Information Technology Reference
In-Depth Information
Figure 5.40: An MPEG-2 coder. See text for details.
The buffer in the decoder has a finite capacity and the encoder must model the decoder's buffer occupancy so that
it neither overflows nor underflows. An overflow might occur if an I picture is transmitted when the buffer content is
already high. The buffer occupancy of the decoder depends somewhat on the memory access strategy of the
decoder. Instead of defining a specific buffer size, MPEG-2 defines the size of a particular mathematical model of a
hypothetical buffer. The decoder designer can use any strategy which implements the model, and the encoder can
use any strategy which doesn't overflow or underflow the model. The elementary stream has a parameter called
the video buffer verifier (VBV) which defines the minimum buffering assumptions of the encoder.

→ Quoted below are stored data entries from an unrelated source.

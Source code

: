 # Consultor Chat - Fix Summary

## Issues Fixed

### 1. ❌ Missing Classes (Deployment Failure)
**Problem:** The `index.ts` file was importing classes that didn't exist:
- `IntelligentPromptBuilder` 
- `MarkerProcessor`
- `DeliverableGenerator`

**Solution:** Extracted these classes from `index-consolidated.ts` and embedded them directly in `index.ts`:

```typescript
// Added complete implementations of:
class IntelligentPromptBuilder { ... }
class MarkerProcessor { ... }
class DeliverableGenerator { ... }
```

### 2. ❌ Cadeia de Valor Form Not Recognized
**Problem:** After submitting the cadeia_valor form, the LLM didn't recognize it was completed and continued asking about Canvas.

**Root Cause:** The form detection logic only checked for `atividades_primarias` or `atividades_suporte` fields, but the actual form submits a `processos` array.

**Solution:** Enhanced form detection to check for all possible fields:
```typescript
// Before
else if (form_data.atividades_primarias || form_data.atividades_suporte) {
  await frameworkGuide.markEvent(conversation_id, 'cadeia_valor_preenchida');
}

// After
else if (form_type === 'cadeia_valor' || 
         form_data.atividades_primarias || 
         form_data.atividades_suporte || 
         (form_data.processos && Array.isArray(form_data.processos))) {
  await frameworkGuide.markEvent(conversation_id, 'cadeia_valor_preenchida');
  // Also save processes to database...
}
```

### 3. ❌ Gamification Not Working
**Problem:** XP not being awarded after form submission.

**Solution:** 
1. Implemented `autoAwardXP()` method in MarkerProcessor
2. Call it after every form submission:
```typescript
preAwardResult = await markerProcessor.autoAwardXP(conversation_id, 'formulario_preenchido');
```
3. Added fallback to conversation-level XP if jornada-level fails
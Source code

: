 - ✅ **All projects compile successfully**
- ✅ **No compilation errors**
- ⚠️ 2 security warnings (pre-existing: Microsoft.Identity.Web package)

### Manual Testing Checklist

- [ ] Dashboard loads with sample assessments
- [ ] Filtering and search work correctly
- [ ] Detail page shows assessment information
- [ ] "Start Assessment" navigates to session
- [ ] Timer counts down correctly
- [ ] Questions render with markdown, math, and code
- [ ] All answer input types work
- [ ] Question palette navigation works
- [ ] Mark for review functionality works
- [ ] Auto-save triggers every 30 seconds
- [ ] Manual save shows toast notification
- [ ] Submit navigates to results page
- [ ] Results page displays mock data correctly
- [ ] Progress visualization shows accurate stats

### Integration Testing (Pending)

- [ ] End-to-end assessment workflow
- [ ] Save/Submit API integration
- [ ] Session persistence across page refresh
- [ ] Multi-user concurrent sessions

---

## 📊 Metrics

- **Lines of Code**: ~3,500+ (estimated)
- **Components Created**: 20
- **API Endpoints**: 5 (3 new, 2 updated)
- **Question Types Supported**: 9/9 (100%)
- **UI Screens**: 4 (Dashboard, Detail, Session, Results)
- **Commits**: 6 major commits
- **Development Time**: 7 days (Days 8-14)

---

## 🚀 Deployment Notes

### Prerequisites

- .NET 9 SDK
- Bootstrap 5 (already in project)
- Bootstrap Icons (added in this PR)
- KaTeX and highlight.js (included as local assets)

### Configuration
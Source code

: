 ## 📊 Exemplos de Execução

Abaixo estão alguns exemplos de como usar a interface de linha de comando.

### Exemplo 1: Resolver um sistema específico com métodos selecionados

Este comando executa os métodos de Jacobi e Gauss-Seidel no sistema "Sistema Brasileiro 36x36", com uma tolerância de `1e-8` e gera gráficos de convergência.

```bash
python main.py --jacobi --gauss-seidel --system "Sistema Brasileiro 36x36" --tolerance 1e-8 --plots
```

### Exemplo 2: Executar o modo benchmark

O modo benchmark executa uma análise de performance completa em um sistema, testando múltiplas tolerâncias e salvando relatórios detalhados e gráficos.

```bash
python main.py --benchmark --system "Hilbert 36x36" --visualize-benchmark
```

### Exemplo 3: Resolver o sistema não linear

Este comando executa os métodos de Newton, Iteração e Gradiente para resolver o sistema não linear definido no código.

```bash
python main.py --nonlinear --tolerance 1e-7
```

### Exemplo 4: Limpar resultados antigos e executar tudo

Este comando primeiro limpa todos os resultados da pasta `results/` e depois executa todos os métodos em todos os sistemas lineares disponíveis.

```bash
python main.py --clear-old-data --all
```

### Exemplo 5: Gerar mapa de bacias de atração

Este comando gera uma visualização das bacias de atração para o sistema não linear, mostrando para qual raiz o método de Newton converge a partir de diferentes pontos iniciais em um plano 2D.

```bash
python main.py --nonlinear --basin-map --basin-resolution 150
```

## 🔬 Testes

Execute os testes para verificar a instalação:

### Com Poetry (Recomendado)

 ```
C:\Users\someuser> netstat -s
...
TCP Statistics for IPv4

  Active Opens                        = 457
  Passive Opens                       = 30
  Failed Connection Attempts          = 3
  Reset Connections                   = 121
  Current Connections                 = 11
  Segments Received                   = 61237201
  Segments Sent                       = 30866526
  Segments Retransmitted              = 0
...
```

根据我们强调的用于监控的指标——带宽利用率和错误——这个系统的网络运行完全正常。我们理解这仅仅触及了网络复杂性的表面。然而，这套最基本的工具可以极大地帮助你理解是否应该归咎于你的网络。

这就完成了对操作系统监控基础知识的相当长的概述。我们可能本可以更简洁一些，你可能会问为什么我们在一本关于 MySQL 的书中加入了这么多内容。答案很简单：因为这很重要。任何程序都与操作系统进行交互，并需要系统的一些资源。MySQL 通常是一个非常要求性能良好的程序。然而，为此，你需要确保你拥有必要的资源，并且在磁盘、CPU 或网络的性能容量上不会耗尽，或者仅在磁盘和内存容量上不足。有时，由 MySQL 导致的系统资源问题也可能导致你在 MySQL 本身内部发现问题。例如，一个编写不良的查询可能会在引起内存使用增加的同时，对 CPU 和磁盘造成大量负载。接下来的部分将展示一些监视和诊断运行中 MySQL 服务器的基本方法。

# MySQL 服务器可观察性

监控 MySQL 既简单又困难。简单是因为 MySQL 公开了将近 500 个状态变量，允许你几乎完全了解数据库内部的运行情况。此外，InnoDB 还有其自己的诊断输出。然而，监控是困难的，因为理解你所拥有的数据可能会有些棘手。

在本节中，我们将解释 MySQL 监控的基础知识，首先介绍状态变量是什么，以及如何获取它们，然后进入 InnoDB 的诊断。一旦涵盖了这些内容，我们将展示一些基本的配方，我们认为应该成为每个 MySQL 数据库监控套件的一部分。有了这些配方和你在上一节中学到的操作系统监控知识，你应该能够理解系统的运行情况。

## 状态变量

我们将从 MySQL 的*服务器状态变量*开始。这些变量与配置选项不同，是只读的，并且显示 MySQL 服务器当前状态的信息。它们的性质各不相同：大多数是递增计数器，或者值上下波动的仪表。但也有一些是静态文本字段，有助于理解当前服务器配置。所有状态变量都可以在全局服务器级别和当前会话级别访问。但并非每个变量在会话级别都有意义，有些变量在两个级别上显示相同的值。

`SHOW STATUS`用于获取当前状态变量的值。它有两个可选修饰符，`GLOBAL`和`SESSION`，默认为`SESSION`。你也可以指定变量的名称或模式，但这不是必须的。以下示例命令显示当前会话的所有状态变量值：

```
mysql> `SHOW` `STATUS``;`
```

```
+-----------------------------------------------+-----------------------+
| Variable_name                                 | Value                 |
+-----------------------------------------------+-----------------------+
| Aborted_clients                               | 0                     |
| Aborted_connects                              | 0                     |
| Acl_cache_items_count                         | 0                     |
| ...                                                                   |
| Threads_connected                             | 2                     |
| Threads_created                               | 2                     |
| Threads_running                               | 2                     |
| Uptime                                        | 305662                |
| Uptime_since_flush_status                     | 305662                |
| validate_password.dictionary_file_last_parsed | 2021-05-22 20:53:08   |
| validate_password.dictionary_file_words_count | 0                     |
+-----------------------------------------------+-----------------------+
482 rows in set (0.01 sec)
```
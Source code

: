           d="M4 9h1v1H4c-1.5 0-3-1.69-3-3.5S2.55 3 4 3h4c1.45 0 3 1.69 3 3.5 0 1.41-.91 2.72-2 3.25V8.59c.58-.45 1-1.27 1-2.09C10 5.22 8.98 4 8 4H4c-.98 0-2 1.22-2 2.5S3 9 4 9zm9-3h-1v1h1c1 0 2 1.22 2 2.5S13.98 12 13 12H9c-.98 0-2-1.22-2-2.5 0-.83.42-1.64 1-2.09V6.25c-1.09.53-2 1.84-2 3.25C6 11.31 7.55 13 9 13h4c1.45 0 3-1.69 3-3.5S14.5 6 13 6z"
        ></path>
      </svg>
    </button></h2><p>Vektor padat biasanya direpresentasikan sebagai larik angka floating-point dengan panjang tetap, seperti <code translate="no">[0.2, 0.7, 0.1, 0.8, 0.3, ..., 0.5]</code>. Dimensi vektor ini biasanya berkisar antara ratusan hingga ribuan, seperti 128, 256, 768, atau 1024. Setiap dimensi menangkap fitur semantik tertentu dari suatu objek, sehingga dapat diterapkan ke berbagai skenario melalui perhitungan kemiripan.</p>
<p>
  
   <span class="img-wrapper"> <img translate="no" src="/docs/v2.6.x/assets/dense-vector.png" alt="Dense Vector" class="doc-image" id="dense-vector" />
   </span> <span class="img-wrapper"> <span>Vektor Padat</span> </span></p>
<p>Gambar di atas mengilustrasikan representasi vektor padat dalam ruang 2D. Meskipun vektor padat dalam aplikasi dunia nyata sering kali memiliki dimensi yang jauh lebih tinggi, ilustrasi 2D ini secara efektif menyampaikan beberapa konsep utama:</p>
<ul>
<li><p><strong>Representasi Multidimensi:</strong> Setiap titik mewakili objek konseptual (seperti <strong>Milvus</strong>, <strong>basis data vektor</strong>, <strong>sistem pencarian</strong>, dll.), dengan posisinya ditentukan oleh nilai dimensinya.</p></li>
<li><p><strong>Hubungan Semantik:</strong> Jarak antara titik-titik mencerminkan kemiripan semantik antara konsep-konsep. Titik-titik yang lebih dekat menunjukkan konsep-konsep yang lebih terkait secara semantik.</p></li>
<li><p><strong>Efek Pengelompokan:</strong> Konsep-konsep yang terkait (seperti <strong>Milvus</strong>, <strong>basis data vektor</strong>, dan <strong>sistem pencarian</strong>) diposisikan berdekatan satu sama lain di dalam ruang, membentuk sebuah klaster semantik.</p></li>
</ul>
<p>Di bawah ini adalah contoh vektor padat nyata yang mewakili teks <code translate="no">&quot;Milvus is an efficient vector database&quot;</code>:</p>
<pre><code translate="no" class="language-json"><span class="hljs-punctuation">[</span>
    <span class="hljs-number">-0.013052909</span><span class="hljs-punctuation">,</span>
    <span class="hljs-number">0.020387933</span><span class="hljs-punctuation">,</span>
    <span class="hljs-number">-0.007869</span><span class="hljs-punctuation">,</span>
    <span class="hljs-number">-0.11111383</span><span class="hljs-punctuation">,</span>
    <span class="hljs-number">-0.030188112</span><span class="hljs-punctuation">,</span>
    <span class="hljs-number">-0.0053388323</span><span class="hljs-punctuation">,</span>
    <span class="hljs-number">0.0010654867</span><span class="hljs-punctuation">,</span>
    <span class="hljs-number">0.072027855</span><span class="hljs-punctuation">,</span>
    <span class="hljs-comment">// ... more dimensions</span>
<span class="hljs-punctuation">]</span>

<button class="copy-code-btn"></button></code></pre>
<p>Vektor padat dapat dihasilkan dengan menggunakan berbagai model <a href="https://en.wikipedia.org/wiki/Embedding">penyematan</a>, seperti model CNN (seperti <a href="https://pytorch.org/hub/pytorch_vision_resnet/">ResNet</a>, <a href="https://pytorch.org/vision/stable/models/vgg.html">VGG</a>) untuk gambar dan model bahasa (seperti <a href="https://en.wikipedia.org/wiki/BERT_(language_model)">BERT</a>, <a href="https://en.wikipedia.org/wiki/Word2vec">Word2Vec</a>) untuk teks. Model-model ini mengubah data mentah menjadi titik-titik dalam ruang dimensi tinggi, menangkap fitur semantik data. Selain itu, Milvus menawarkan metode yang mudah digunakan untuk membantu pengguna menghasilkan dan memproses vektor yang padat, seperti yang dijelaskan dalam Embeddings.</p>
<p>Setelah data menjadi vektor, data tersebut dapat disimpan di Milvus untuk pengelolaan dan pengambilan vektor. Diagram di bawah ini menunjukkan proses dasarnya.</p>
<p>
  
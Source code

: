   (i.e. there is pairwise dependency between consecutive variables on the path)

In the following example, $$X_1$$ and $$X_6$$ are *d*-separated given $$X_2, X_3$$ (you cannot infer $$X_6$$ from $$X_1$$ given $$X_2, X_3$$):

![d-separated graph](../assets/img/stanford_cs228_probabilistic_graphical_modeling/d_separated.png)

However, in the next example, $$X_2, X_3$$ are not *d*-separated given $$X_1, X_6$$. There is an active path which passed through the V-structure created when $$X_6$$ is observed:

As was seen in Chapter 1 , buffering is one way of ensuring constant quality when picture entropy varies. An
intelligent coder may run down the buffer contents in anticipation of a difficult picture sequence so that a large
amount of data can be sent.
MPEG-2 does not define what a decoder should do if a buffer underflow or overflow occurs, but since both
irrecoverably lose data it is obvious that there will be more or less of an interruption to the decoding. Even a small
loss of data may cause loss of synchronization and in the case of long GOP the lost data may make the rest of the
GOP undecodable. A decoder may chose to repeat the last properly decoded picture until it can begin to operate
correctly again.
Buffer problems occur if the VBV model is violated. If this happens then more than one underflow or overflow can
result from a single violation. Switching an MPEG bitstream can cause a violation because the two encoders
concerned may have radically different buffer occupancy at the switch.
5.17 The elementary stream
Figure 5.41 shows the structure of the elementary stream from an MPEG- 2 encoder. The structure begins with a
set of coefficients representing a DCT block. Six or eight DCT blocks form the luminance and chroma content of
one macroblock. In P and B pictures a macroblock will be associated with a vector for motion compensation.
Macroblocks are associated into slices in which DC coefficients of I pictures and vectors in P and B pictures are
differentially coded. An arbitrary number of slices forms a picture and this needs I/P/B flags describing the type of
picture it is. The picture may also have a global vector which efficiently deals with pans.
Several pictures form a group of pictures (GOP). The GOP begins with an I picture and may or may not include P
and B pictures in a structure which may vary dynamically.